Czy Orzechowski ma rację?

Wiceminister edukacji Mirosław Orzechowski przejawia zamiłowanie do mówienia wprost tego, co mu ślina na język przyniesie. Dzięki tej zalecie ujawnił, komu MEN pozwala zostać dyrektorem szkoły, a komu nie. Otóż kandydatów na dyrektorów dyskwalifikuje przynależność do ZNP. Kuratorzy mają pilnować, aby władza w szkołach nie dostała się w ręce osób splamionych posiadaniem legitymacji tego związku. ZNP, według Orzechowskiego, to organizacja komunistyczna, a on nienawidzi komunistów, stąd ostracyzm wobec członków tego związku zawodowego, w sumie wobec ponad 200 tysięcy osób.
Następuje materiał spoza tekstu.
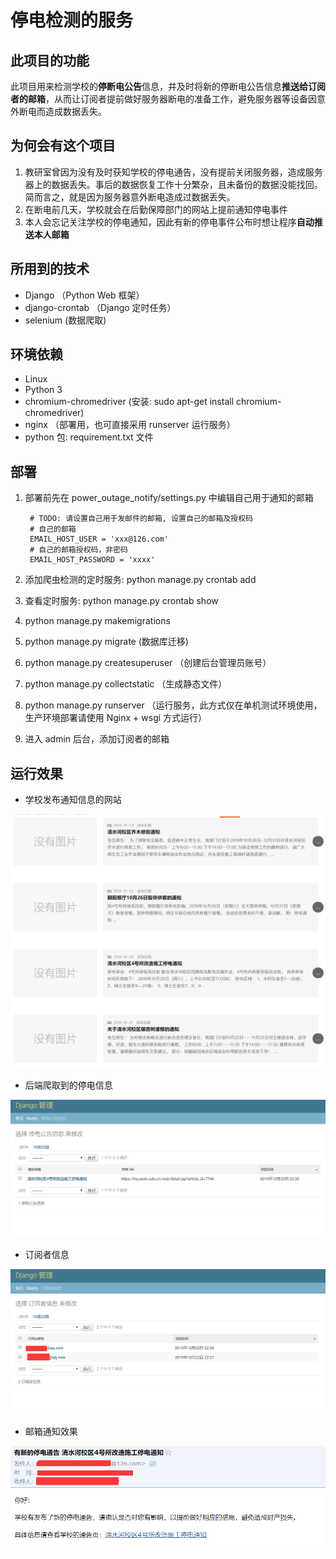 # 停电检测的服务

## 此项目的功能

此项目用来检测学校的**停断电公告**信息，并及时将新的停断电公告信息**推送给订阅者的邮箱**，从而让订阅者提前做好服务器断电的准备工作，避免服务器等设备因意外断电而造成数据丢失。

## 为何会有这个项目

1. 教研室曾因为没有及时获知学校的停电通告，没有提前关闭服务器，造成服务器上的数据丢失。事后的数据恢复工作十分繁杂，且未备份的数据没能找回。简而言之，就是因为服务器意外断电造成过数据丢失。
2. 在断电前几天，学校就会在后勤保障部门的网站上提前通知停电事件
3. 本人会忘记关注学校的停电通知，因此有新的停电事件公布时想让程序**自动推送本人邮箱**


## 所用到的技术

- Django （Python Web 框架）
- django-crontab （Django 定时任务）
- selenium (数据爬取)

## 环境依赖

- Linux
- Python 3
- chromium-chromedriver (安装: sudo apt-get install chromium-chromedriver)
- nginx （部署用，也可直接采用 runserver 运行服务）
- python 包: requirement.txt 文件

## 部署

1. 部署前先在 power_outage_notify/settings.py 中编辑自己用于通知的邮箱 

        # TODO: 请设置自己用于发邮件的邮箱, 设置自己的邮箱及授权码
        # 自己的邮箱
        EMAIL_HOST_USER = 'xxx@126.com'
        # 自己的邮箱授权码，非密码
        EMAIL_HOST_PASSWORD = 'xxxx'
       
2. 添加爬虫检测的定时服务: python manage.py crontab add
2. 查看定时服务: python manage.py crontab show
3. python manage.py makemigrations
4. python manage.py migrate (数据库迁移)
5. python manage.py createsuperuser （创建后台管理员账号）
6. python manage.py collectstatic （生成静态文件）
7. python manage.py runserver
   （运行服务，此方式仅在单机测试环境使用，生产环境部署请使用 Nginx + wsgi
   方式运行）
9. 进入 admin 后台，添加订阅者的邮箱
   
## 运行效果

- 学校发布通知信息的网站

![学校后勤网站的公告](image/image0.png)

- 后端爬取到的停电信息

![停电公告数据](image/image1.png)

- 订阅者信息

![订阅者信息](image/image2.png)

- 邮箱通知效果

![邮箱通知效果](image/image3.png)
ZNP jest związkiem prawnie zarejestrowanym w Polsce. Zatem przynależność do niego nie może nikogo dyskwalifikować. Tak samo jak nie może nikogo dyskwalifikować przynależność do dowolnego wyznania religijnego, spośród tych, które są zarejestrowane w naszym kraju. Organizacje zarejestrowane przeszły pozytywną weryfikację, więc żaden państwowy urzędnik nie ma prawa prześladować ich członków. Może zgłosić swoje podejrzenia prokuraturze, ale potem powinien zdać się na wyrok sądu. Choćby Orzechowski był przekonany, że za posiadanie legitymacji ZNP albo za przejawianie wiary innej niż katolicka czeka ludzi potępienie w piekle, nie ma prawa urządzać im piekła na ziemi. Tymczasem, co wyraźnie powiedział, ma w głębokim poważaniu polskie prawo, bo przecież LPR wie lepiej, kto jest w Polsce przestępcą, a kto nie. ZNP to organizacja przestępcza – zawyrokowała LPR.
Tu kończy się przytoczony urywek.